**WHAT YOU NEED TO DO**. Show each line of the data below that has the string "minimizer" in it.

RECORDS TO USE: Begin

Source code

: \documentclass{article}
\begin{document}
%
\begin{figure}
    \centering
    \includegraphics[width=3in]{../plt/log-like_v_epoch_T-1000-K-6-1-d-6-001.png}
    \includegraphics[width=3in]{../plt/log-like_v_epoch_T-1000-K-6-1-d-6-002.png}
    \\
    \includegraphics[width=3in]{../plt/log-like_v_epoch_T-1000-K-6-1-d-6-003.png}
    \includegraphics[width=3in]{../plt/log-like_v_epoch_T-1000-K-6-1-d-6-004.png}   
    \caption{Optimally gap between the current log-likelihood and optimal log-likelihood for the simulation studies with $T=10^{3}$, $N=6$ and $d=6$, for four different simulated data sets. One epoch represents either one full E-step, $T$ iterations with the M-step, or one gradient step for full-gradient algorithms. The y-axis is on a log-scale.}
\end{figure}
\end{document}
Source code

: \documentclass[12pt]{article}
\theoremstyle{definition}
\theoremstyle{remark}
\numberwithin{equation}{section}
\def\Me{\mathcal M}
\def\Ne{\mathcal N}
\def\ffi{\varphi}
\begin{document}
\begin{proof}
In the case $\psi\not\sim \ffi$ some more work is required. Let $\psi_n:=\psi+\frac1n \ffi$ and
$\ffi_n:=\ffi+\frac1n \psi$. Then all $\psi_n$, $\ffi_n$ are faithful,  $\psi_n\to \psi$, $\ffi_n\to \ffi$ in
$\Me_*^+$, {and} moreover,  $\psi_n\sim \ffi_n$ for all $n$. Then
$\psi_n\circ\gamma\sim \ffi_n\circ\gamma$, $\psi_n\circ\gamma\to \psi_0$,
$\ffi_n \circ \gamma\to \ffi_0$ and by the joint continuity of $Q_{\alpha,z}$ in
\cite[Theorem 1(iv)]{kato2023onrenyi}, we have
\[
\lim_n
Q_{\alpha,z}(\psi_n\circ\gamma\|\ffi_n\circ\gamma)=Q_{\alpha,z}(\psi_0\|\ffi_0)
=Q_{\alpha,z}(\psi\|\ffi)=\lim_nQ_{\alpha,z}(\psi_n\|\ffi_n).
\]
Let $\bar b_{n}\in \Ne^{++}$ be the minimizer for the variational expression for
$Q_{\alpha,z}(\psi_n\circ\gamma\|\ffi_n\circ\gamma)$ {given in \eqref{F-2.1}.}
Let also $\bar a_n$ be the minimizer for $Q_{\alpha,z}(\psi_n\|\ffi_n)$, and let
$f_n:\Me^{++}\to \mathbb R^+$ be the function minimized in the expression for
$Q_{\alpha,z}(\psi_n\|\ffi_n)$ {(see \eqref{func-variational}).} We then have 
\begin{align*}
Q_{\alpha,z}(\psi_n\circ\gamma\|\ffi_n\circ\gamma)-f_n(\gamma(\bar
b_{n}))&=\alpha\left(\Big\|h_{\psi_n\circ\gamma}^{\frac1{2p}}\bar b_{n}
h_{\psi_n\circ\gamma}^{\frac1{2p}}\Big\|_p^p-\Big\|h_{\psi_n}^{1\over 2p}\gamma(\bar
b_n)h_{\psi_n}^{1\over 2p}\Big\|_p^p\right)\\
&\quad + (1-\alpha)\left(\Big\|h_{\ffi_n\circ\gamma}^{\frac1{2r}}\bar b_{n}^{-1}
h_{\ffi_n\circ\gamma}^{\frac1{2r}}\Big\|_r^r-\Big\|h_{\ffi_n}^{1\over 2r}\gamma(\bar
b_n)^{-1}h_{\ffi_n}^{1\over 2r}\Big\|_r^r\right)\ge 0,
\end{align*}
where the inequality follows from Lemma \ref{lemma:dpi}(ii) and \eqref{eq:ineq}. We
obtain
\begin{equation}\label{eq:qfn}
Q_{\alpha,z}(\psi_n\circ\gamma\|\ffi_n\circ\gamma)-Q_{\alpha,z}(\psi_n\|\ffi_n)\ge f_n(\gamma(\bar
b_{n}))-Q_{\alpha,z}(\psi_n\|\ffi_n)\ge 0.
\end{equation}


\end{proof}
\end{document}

RECORDS TO USE: End

**WRITTEN SOLUTION**.
Let $\bar b_{n}\in \Ne^{++}$ be the minimizer for the variational expression for
Let also $\bar a_n$ be the minimizer for $Q_{\alpha,z}(\psi_n\|\ffi_n)$, and let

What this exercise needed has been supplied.